The Bluebelt is a large scale system of stormwater best management practices (BMPs) in New York City. The program originated on Staten Island in the early 1990s, but has also been implemented in Queens and the Bronx. The Bluebelt includes structural and nonstructural stormwater management control measures taken to mitigate changes to both quantity and quality of runoff caused through changes to land use.

==History==
The Bluebelt program was initiated in the late 1980s by New York City’s Departments of Environmental Protection and City Planning, based on a suggestion made several decades earlier by Ian McHarg, a landscape architect. Acquisition of land began in 1991 for the project, one of the Northeast United States’ most ambitious stormwater management efforts. The overall goal is to provide the necessary stormwater drainage infrastructure for a 12000 acre region on the southern end of the island while at the same time preserving the last freshwater wetlands in New York City. The bluebelt uses a series of carefully placed BMPs at the storm sewer/wetland interface to reduce flooding and improve water quality. Creation of a self-regulating ecosystem that is native to the region is of primary importance to the program.

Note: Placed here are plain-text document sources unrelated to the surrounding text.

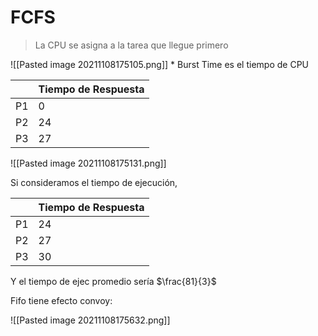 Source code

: # FCFS

> La CPU se asigna a la tarea que llegue primero

![[Pasted image 20211108175105.png]]
\* Burst Time es el tiempo de CPU

| | Tiempo de Respuesta |
|---|---|
| P1 | 0  |
| P2 | 24 |
| P3 | 27 |
![[Pasted image 20211108175131.png]]

Si consideramos el tiempo de ejecución,

| | Tiempo de Respuesta |
|--- |--- |
| P1 | 24 |
| P2 | 27 |
| P3 | 30 |

Y el tiempo de ejec promedio sería $\frac{81}{3}$

Fifo tiene efecto convoy:

![[Pasted image 20211108175632.png]] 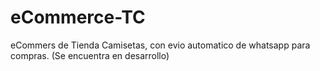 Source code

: # eCommerce-TC
eCommers de Tienda Camisetas, con evio automatico de whatsapp para compras. (Se encuentra en desarrollo)
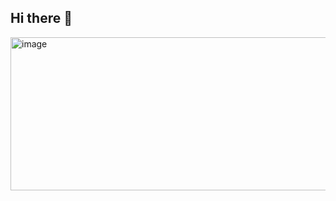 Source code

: ## Hi there 👋
<img width="735" height="245" alt="image" src="https://github.com/user-attachments/assets/36745b84-9d35-4323-9deb-abb29fc31a7b" />

<!--
**Ninel-A/Ninel-A** is a ✨ _special_ ✨ repository because its `README.md` (this file) appears on your GitHub profile.

Here are some ideas to get you started:

- 🔭 I’m currently working on ...
- 🌱 I’m currently learning ...
- 👯 I’m looking to collaborate on ...
- 🤔 I’m looking for help with ...
- 💬 Ask me about ...
- 📫 How to reach me: ...
- 😄 Pronouns: ...
- ⚡ Fun fact: ...
-->
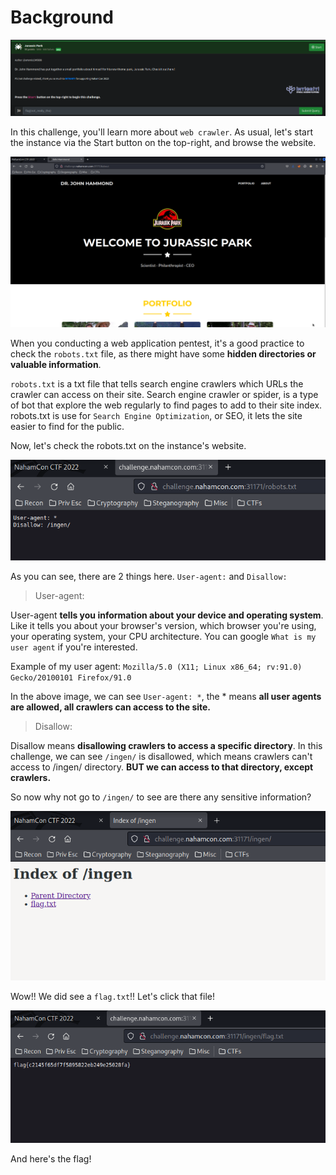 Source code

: # Background
![background](https://github.com/siunam321/CTF-Writeups/blob/main/NahamCon-CTF-2022/Web/Jurassic-Park/images/background.png)

In this challenge, you'll learn more about `web crawler`. As usual, let's start the instance via the Start button on the top-right, and browse the website.

![solution1](https://github.com/siunam321/CTF-Writeups/blob/main/NahamCon-CTF-2022/Web/Jurassic-Park/images/solution1.png)

When you conducting a web application pentest, it's a good practice to check the `robots.txt` file, as there might have some **hidden directories or valuable information**.

`robots.txt` is a txt file that tells search engine crawlers which URLs the crawler can access on their site. Search engine crawler or spider, is a type of bot that explore the web regularly to find pages to add to their site index. robots.txt is use for `Search Engine Optimization`, or SEO, it lets the site easier to find for the public.

Now, let's check the robots.txt on the instance's website.

![solution2](https://github.com/siunam321/CTF-Writeups/blob/main/NahamCon-CTF-2022/Web/Jurassic-Park/images/solution2.png)

As you can see, there are 2 things here. `User-agent:` and `Disallow:`

> User-agent:

User-agent **tells you information about your device and operating system**. Like it tells you about your browser's version, which browser you're using, your operating system, your CPU architecture. You can google `What is my user agent` if you're interested.

Example of my user agent: `Mozilla/5.0 (X11; Linux x86_64; rv:91.0) Gecko/20100101 Firefox/91.0`

In the above image, we can see `User-agent: *`, the * means **all user agents are allowed, all crawlers can access to the site.**

> Disallow:

Disallow means **disallowing crawlers to access a specific directory**. In this challenge, we can see `/ingen/` is disallowed, which means crawlers can't access to /ingen/ directory. **BUT we can access to that directory, except crawlers.**

So now why not go to `/ingen/` to see are there any sensitive information?

![solution3](https://github.com/siunam321/CTF-Writeups/blob/main/NahamCon-CTF-2022/Web/Jurassic-Park/images/solution3.png)

Wow!! We did see a `flag.txt`!! Let's click that file!

![flag](https://github.com/siunam321/CTF-Writeups/blob/main/NahamCon-CTF-2022/Web/Jurassic-Park/images/flag.png)

And here's the flag! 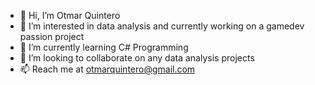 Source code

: - 👋 Hi, I’m Otmar Quintero
- 👀 I’m interested in data analysis and currently working on a gamedev passion project 
- 🌱 I’m currently learning C# Programming
- 💞️ I’m looking to collaborate on any data analysis projects
- 📫 Reach me at otmarquintero@gmail.com

<!---
Otmarq/Otmarq is a ✨ special ✨ repository because its `README.md` (this file) appears on your GitHub profile.
You can click the Preview link to take a look at your changes.
--->
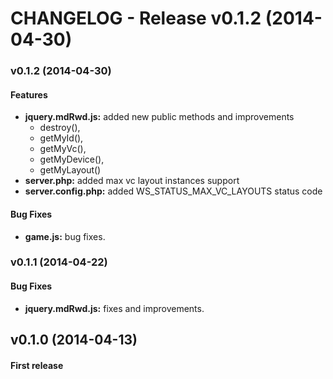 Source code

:CHANGELOG - Release v0.1.2 (2014-04-30)
=====
<a name="v0.1.2"></a>
### v0.1.2 (2014-04-30)

#### Features
* **jquery.mdRwd.js:** added new public methods and improvements
     * destroy(),
     * getMyId(),
     * getMyVc(),
     * getMyDevice(),
     * getMyLayout()
* **server.php:** added max vc layout instances support
* **server.config.php:** added WS_STATUS_MAX_VC_LAYOUTS status code

#### Bug Fixes

* **game.js:** bug fixes. 

<a name="v0.1.1"></a>
### v0.1.1 (2014-04-22)

#### Bug Fixes

* **jquery.mdRwd.js:** fixes and improvements. 

<a name="v0.1.0"></a>
## v0.1.0 (2014-04-13)

#### First release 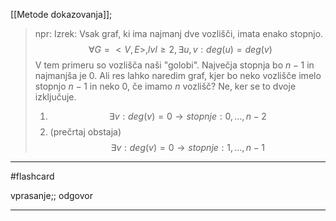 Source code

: [[Metode dokazovanja]];

> npr: Izrek: Vsak graf, ki ima najmanj dve vozlišči, imata enako stopnjo. $$\forall G = <V, E>, lvl\geq 2, \exists u,v : deg(u) = deg(v)$$
> V tem primeru so vozlišča naši "golobi". Največja stopnja bo $n - 1$ in najmanjša je $0$. Ali res lahko naredim graf, kjer bo neko vozlišče imelo stopnjo $n-1$ in neko $0$, če imamo $n$ vozlišč? Ne, ker se to dvoje izključuje.
> 1. $$\exists v: deg(v)=0 \rightarrow stopnje: 0, ..., n-2$$
> 2. (prečrtaj obstaja) $$\exists v : deg(v) = 0 \rightarrow stopnje: 1, ..., n - 1$$

---

#flashcard 

vprasanje;; odgovor

---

BMPs used in the bluebelt include stormwater wetlands, stream restoration, outlet stilling basins, and sand filters. Ninety-two stormwater wetlands were included as part of the Staten Island project. In order to integrate the wetlands into the natural ecology, the construction process is advised by restoration specialists since general contractors are typically not trained in proper plant selection and installation. The planting design focuses on quick establishment of the preferred successional communities that will complement the surrounding landscape, before invasive species take over the site.

The performance of the Bluebelt during the storms that battered the city in the early 21st century - including Hurricane Sandy - has been described as "brilliant".